Arming himself with a 6-foot, 10-inch Quantum Tour KVD spinnerbait rod and a 6.3:1 Quantum PT reel loaded with 20-pound fluorocarbon, Swindle aims for a spot about six inches in front of the dock. This enables the bait to make contact with the water and then flatten out before moving toward the opening.

Aiming too close increases the risk of actually hitting the dock. Doing so will stop a bait's progress and spook the fish. Skill borne of thousands of casts allows Swindle to make it look easy, but he said anyone can learn the right presentation if they'll trust their tackle and value precision over power.

"One thing that's important for skipping docks is that you shouldn't adjust your casting tension," he said. "A lot of guys want to tighten down their reel so they don't backlash, but you end up throwing too hard and that makes you cast too high. Use your thumb to control the tension."

Boat positioning matters a lot in this game, and Swindle suggests staying as far away from the dock as possible while maintaining a realistic casting range.

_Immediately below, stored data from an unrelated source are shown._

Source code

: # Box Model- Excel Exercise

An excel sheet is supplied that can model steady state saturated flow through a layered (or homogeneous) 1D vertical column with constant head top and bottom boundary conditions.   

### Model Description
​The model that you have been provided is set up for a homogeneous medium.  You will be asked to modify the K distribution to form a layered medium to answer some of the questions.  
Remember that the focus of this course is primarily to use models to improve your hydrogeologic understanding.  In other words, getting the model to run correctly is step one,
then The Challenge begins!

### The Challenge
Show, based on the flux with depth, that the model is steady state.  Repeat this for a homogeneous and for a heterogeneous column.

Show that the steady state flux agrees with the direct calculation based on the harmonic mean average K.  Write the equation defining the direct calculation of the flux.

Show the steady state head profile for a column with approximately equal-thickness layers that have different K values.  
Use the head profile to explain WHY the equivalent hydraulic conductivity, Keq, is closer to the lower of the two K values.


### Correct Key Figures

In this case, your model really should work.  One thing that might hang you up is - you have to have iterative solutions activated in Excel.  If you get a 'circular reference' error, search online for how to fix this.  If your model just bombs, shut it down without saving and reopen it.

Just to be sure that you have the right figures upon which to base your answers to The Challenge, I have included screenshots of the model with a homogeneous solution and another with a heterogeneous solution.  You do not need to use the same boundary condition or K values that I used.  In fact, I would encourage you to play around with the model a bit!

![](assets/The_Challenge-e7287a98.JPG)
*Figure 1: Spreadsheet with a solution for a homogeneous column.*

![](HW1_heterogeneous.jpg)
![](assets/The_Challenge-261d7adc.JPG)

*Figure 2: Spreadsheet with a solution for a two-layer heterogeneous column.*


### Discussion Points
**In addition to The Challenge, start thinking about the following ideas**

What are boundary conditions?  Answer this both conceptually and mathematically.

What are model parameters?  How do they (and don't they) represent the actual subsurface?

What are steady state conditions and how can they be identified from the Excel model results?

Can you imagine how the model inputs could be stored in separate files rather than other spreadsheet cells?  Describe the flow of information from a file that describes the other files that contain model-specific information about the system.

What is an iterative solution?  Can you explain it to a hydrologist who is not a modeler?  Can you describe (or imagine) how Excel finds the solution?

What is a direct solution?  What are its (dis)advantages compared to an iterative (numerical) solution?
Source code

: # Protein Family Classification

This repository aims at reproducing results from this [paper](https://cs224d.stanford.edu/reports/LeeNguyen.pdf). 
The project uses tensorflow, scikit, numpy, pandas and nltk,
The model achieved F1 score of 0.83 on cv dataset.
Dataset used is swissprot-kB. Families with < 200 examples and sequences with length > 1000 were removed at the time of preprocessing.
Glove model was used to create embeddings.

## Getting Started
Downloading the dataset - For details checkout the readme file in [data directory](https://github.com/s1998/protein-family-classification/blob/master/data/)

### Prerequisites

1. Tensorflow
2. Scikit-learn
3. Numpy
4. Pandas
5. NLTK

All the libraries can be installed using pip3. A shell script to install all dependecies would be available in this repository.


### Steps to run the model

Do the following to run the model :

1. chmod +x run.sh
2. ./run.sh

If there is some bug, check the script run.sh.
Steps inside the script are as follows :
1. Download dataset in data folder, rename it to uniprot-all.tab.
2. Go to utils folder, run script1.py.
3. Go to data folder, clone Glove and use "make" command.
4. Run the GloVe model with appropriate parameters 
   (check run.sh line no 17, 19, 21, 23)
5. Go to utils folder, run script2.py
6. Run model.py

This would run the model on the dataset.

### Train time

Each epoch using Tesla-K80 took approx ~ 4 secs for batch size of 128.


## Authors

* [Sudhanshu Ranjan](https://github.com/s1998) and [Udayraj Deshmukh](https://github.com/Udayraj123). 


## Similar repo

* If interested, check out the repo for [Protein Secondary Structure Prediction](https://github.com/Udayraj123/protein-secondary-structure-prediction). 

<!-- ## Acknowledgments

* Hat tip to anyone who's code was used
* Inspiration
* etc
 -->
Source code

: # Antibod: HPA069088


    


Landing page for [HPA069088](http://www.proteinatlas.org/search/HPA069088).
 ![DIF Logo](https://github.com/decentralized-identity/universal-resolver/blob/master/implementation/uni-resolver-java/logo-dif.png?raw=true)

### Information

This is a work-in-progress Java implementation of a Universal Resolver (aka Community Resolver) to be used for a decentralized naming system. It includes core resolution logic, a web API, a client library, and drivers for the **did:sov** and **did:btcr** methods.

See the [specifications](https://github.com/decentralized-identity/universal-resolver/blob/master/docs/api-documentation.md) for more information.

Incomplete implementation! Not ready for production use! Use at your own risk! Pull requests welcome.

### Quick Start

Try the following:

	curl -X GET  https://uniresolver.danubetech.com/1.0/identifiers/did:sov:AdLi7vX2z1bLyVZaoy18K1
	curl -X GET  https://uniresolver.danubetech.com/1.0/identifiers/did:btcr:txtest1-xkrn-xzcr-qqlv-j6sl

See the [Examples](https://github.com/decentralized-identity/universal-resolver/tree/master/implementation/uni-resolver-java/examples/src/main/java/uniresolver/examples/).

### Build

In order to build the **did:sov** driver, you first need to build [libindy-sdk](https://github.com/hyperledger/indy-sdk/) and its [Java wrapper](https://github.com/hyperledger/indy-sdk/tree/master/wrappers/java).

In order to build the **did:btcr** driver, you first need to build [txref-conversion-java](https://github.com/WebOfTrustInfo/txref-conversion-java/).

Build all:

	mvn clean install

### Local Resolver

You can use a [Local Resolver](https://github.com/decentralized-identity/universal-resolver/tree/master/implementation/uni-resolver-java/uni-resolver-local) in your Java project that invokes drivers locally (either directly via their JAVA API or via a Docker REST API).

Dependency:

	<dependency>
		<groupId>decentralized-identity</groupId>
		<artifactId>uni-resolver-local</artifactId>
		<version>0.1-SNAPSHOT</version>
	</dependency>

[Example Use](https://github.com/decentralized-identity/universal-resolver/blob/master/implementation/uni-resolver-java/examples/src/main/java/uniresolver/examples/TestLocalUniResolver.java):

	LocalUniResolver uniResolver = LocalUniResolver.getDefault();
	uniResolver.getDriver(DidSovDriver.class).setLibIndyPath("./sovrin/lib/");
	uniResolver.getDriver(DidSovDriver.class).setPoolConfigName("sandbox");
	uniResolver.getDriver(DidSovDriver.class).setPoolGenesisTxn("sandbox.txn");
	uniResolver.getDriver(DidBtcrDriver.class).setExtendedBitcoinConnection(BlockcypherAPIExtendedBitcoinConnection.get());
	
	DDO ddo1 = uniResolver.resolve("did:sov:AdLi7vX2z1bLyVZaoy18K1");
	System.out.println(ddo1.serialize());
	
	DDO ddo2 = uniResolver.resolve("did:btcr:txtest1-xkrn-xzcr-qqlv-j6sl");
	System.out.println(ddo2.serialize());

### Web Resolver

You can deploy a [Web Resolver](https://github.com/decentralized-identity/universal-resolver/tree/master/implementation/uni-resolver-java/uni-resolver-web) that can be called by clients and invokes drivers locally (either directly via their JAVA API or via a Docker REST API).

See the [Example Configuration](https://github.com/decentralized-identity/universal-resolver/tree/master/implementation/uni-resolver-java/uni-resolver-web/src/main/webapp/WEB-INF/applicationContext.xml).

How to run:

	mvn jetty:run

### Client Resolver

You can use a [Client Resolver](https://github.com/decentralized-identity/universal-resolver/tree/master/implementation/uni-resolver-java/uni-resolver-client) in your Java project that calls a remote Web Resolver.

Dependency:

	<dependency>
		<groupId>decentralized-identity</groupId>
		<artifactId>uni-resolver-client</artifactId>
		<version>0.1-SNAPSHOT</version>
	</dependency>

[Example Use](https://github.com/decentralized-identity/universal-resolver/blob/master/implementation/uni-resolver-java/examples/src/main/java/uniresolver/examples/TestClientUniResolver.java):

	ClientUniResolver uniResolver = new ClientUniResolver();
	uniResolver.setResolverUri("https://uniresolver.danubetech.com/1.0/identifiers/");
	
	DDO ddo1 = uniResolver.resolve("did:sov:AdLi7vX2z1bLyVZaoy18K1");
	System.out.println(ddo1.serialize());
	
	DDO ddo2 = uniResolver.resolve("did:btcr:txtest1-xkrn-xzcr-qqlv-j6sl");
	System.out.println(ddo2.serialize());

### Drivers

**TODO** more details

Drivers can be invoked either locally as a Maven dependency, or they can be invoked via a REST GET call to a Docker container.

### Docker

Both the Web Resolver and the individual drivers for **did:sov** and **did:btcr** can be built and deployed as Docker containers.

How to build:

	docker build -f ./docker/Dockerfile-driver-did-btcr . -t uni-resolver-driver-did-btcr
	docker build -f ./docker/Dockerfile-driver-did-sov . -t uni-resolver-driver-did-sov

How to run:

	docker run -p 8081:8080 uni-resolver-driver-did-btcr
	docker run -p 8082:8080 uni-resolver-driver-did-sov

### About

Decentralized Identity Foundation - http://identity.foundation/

"Boat noise, trolling motor noise and bumping around the deck will all affect the fish," he notes. "Set up your casts from your strong side — if you're right-handed, set up your cast that way."

Now, if you really want to goose the G-Man's competitive nature, put some vertical slats on that dock. Designed primarily to keep weeds and other debris from clogging the undersides, these barriers also restrict casting. For some, that's a bad thing. For Swindle, that's a big, red neon sign flashing "Big Bass Live Here!"

"When I identify a dock with anything nailed down in the water, it's almost like a 'No Trespassing' sign," he said. "Most fishermen would just go around that dock, but an alarm goes off in my head and that's the one I'm just dying to throw under because those are generally the ones that are untouched."